____ Input for this task
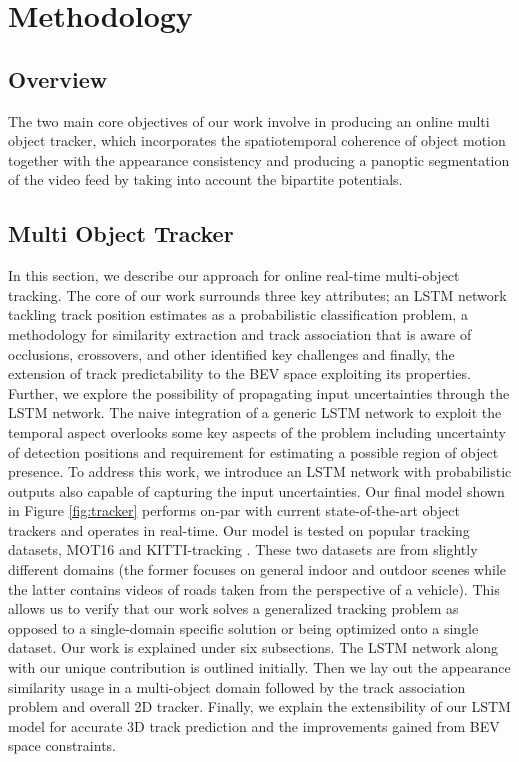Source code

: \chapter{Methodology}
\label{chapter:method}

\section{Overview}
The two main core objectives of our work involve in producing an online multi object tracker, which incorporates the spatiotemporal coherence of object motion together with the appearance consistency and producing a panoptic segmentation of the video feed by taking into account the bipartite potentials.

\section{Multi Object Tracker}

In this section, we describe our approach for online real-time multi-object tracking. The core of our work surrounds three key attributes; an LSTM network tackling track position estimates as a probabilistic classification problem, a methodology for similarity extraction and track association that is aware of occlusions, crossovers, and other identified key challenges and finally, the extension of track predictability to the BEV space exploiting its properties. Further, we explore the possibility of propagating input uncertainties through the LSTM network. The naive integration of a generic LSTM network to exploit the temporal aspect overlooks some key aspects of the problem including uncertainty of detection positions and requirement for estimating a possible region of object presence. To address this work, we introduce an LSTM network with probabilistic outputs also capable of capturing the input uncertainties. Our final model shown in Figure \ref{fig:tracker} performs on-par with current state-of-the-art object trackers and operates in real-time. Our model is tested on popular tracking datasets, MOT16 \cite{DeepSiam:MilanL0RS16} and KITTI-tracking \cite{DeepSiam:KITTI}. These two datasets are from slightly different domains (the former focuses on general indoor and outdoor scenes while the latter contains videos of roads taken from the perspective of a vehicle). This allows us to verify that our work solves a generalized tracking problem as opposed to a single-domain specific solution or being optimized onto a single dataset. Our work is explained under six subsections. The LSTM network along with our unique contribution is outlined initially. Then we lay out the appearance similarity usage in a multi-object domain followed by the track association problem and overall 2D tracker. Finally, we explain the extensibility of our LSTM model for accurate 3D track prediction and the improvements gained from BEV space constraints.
________
____ Input for this task
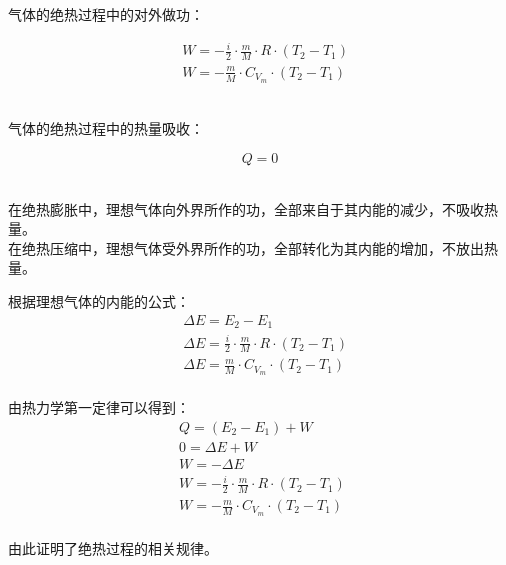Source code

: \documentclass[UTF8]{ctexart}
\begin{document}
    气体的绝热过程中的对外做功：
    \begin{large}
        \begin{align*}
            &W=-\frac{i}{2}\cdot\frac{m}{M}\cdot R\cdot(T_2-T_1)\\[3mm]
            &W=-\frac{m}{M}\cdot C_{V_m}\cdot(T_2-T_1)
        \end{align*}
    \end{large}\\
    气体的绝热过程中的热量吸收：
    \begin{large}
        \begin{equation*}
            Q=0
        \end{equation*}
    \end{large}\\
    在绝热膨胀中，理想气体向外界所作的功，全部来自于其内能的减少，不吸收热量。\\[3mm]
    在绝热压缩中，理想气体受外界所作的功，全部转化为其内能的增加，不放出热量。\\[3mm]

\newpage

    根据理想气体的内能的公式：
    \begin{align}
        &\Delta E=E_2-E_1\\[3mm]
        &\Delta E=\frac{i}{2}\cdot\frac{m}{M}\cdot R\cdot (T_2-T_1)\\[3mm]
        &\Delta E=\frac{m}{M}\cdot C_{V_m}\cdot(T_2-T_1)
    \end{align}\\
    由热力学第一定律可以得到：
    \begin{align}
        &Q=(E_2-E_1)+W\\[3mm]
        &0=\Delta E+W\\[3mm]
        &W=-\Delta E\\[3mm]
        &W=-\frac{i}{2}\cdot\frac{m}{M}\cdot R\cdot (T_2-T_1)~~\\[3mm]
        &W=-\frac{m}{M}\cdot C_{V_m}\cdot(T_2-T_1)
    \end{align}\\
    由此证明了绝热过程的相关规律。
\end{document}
________
____ Input for this task
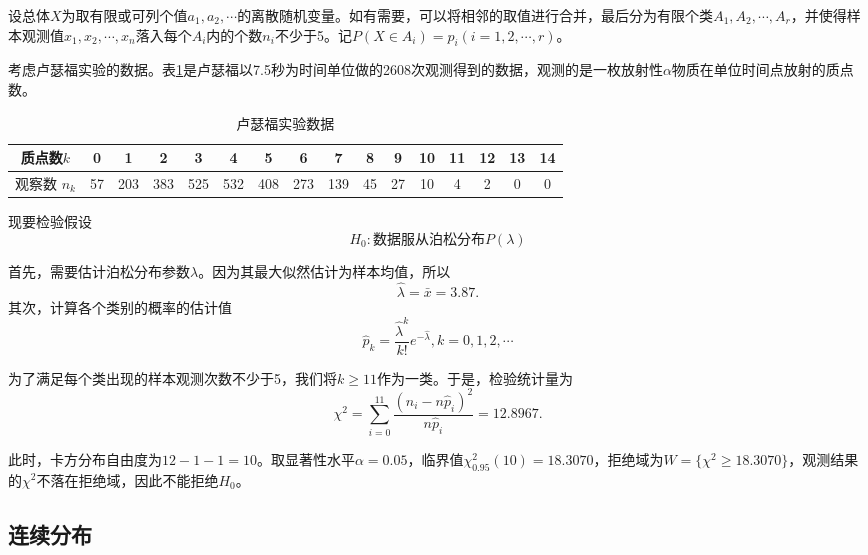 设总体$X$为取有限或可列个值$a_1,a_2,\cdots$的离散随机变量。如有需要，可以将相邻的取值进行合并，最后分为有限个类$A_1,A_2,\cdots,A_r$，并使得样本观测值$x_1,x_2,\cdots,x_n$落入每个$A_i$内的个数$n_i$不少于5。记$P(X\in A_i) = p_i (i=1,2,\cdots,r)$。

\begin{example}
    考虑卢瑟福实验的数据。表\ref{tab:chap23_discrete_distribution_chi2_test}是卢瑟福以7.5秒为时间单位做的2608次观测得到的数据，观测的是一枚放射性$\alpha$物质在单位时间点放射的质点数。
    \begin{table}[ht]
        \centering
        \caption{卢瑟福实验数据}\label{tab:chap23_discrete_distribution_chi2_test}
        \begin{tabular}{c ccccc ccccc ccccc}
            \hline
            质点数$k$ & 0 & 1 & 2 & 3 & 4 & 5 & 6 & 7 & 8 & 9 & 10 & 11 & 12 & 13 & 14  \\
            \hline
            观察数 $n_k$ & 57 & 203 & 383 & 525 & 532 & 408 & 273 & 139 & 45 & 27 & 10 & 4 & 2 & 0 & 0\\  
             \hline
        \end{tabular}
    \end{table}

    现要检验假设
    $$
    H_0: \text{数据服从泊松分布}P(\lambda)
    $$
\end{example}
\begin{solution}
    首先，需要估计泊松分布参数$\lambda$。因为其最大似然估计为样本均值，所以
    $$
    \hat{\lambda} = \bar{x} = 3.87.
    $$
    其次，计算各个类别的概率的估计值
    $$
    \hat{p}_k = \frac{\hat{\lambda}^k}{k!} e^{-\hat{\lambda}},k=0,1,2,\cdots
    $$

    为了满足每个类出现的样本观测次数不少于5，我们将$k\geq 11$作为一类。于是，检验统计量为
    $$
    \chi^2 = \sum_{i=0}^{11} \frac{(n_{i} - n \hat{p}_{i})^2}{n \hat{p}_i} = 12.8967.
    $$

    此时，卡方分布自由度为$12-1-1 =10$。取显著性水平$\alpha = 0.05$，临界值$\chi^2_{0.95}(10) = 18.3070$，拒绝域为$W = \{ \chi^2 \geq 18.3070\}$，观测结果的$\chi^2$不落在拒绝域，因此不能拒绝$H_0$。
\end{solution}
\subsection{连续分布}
________
# [Exercise directions]
Only the number is wanted. Count the lines above that include the word "begin".

# [Answer to this task]
11